What they’re really asking for is reassurance. With so much uncertainty in the world, they wonder, will my portfolio be okay? While no one can answer that question definitively, stress testing can help ease fears by helping you visualize potential outcomes.

So how do you use stress testing to calm investors and fortify their resolve to stay the course? It’s a mix of tech and behavioral finance principles.

  1. Ask Clients About Their Concerns

    Orion’s Chief Behavioral Officer, Dr. Daniel Crosby, has spoken before about engaging with clients in a down market. Productive conversations begin with an emotionally-attuned level set.

    Ask clients how they’re feeling, and use your EQ skills of active listening and empathy to hear what they’re saying.

    If you hear uncertainty or concern around certain investing strategies you have in place, or specific macroeconomic fears, affirm your client’s feelings by acknowledging that you hear them and understand where they’re coming from. Then, turn to risk management tools to help them reframe their current thinking about the economic red flags they’re seeing.

  2. Walk Them Through the Scenario This is where the stress testing scenarios come into play. You can run a client’s portfolio through various scenarios within your risk management tool to illustrate how it may perform in any hypothetical.

    Showing hypothetical performance allows you to illustrate the steps you’ve taken to protect their holdings. You can show how you’ve created a portfolio that insulates against downside, leans into any potential upside and provides the sense of security they need to stay the course on strategy and remain invested throughout the volatility.

    A visual representation of the future can be a powerful educational tool in these client conversations. Stress testing scenarios show that you’ve considered many potential outcomes and have acted proactively to address potential risks. Seeing the stress test results gives investors concrete evidence that they have an advisor who is thinking ahead and considering their best interests.

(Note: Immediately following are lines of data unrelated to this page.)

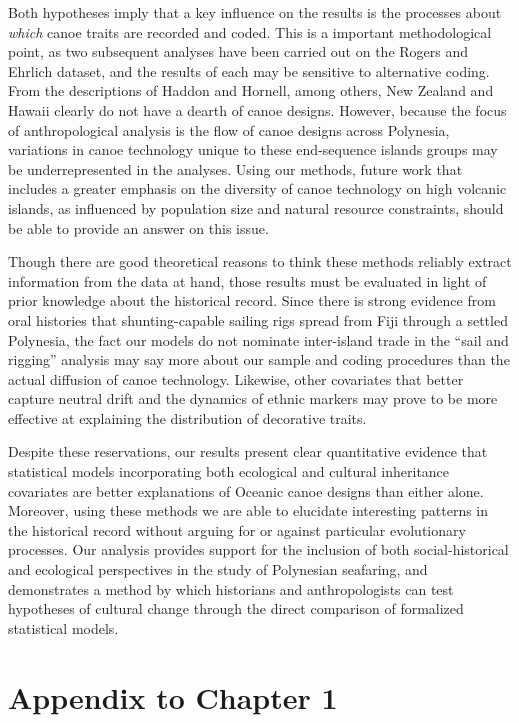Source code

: Both hypotheses imply that a key influence on the results is the processes about \textit{which} canoe traits are recorded and coded.  This is a important methodological point, as two subsequent analyses \citep{RogersFeldmanEhrlich2009,GrayBryantGreenhill2010} have been carried out on the Rogers and Ehrlich \citeyearpar{Rogers2008:Canoes} dataset, and the results of each may be sensitive to alternative coding.  From the descriptions of Haddon and Hornell, among others, New Zealand and Hawaii clearly do not have a dearth of canoe designs.  However, because the focus of anthropological analysis is the flow of canoe designs across Polynesia, variations in canoe technology unique to these end-sequence islands groups may be underrepresented in the analyses.  Using our methods, future work that includes a greater emphasis on the diversity of canoe technology on high volcanic islands, as influenced by population size and natural resource constraints, should be able to provide an answer on this issue.

Though there are good theoretical reasons to think these methods reliably extract information from the data at hand, those results must be evaluated in light of prior knowledge about the historical record.  Since there is strong evidence from oral histories that shunting-capable sailing rigs spread from Fiji through a settled Polynesia, the fact our models do not nominate inter-island trade in the ``sail and rigging'' analysis may say more about our sample and coding procedures than the actual diffusion of canoe technology.  Likewise, other covariates that better capture neutral drift and the dynamics of ethnic markers may prove to be more effective at explaining the distribution of decorative traits. 

Despite these reservations, our results present clear quantitative evidence that statistical models incorporating both ecological and cultural inheritance covariates are better explanations of Oceanic canoe designs than either alone.  Moreover, using these methods we are able to elucidate interesting patterns in the historical record without arguing for or against particular evolutionary processes.  Our analysis provides support for the inclusion of both social-historical and ecological perspectives in the study of Polynesian seafaring, and demonstrates a method by which historians and anthropologists can test hypotheses of cultural change through the direct comparison of formalized statistical models.  

\newpage
\section{Appendix to Chapter 1}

  3. Follow Up Proactively

    Once you’ve built up client trust through these first two steps, you must work to maintain this relationship.

    If your client has expressed fears about the housing market specifically, make a note to contact them if any particularly bad economic news arises around that topic. 

    Chances are, your client will be tracking those headlines. If you can reach out proactively to reaffirm your understanding of their concerns and reiterate your work to insulate their portfolio against potential bumps in the housing market, you maintain their trust.

    At the end of the day, all technology works best when paired with thoughtful human interactions. Combining industry-leading stress testing and risk management tools with behavioral finance best practices can win client trust and protect your book of business even in the most turbulent of markets.

Access to the services presented is provided solely as a service to financial advisors. Orion Risk Intelligence does not make recommendations or determine the suitability of any security or strategy. Past performance of a security or strategy does not guarantee future results. Orion Risk Intelligence research and tools are provided for informational purposes only. While the information is deemed reliable, Orion Risk Intelligence does not guarantee its accuracy, completeness, or suitability for any purpose, and makes no warranties with respect to the results to be obtained from its use.